• Problem to solve: The output should be all lines of the entries below in which the word "TOEFL" occurs.

====== Listed entries ======

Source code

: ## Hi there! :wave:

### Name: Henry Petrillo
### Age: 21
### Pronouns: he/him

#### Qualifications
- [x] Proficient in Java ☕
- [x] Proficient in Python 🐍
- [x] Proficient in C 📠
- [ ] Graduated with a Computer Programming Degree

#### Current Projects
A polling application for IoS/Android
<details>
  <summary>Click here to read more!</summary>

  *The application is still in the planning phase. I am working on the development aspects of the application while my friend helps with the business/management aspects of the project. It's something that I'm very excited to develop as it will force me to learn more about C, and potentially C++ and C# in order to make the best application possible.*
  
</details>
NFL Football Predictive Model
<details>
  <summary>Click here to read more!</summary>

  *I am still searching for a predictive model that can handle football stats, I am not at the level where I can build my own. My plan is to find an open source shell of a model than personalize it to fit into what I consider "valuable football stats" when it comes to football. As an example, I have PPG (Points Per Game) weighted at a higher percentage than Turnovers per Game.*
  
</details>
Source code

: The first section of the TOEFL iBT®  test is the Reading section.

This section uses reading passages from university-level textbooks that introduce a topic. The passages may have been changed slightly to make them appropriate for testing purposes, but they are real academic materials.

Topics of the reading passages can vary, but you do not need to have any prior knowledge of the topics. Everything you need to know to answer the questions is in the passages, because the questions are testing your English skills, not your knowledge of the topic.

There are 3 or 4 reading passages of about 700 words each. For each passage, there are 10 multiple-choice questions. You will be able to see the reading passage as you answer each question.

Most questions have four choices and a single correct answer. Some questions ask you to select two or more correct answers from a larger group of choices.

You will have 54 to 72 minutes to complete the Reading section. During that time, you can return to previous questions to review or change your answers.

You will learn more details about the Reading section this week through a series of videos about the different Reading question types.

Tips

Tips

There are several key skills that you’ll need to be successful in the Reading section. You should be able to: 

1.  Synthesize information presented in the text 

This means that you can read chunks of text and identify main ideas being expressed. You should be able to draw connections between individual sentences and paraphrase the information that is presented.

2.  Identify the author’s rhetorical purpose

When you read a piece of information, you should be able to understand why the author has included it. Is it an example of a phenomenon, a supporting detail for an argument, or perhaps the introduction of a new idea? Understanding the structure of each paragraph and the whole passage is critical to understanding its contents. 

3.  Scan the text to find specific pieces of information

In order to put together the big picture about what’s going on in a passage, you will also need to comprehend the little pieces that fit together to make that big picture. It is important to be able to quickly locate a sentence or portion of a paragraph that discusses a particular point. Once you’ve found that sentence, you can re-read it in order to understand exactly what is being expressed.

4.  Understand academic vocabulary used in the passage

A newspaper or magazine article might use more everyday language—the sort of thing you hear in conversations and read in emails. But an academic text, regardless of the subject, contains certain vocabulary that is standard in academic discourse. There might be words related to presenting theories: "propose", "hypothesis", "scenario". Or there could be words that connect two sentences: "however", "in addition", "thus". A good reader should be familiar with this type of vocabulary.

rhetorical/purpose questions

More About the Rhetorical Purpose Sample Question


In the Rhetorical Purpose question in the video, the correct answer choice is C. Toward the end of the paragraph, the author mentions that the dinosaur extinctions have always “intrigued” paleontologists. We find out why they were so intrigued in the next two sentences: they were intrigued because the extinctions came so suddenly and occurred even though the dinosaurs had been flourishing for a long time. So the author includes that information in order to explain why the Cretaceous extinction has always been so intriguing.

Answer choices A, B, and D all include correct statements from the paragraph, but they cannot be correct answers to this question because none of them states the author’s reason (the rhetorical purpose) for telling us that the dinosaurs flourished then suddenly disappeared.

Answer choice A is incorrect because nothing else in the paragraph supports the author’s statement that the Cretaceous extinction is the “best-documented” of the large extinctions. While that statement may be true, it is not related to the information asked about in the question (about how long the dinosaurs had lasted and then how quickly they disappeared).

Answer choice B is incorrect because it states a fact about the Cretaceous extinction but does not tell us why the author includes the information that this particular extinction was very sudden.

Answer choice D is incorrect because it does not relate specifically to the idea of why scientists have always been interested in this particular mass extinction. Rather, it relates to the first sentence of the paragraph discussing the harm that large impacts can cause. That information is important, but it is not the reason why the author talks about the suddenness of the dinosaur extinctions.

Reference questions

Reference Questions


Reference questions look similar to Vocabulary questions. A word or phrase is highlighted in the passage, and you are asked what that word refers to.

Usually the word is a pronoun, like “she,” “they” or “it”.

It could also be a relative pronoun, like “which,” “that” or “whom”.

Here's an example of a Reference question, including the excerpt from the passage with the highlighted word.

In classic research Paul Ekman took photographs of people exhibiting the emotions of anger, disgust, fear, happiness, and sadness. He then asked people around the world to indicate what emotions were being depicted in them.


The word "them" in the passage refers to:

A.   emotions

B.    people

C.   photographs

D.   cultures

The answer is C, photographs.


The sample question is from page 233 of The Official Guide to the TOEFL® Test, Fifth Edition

======

• Response below:
: The first section of the TOEFL iBT®  test is the Reading section.
The sample question is from page 233 of The Official Guide to the TOEFL® Test, Fifth Edition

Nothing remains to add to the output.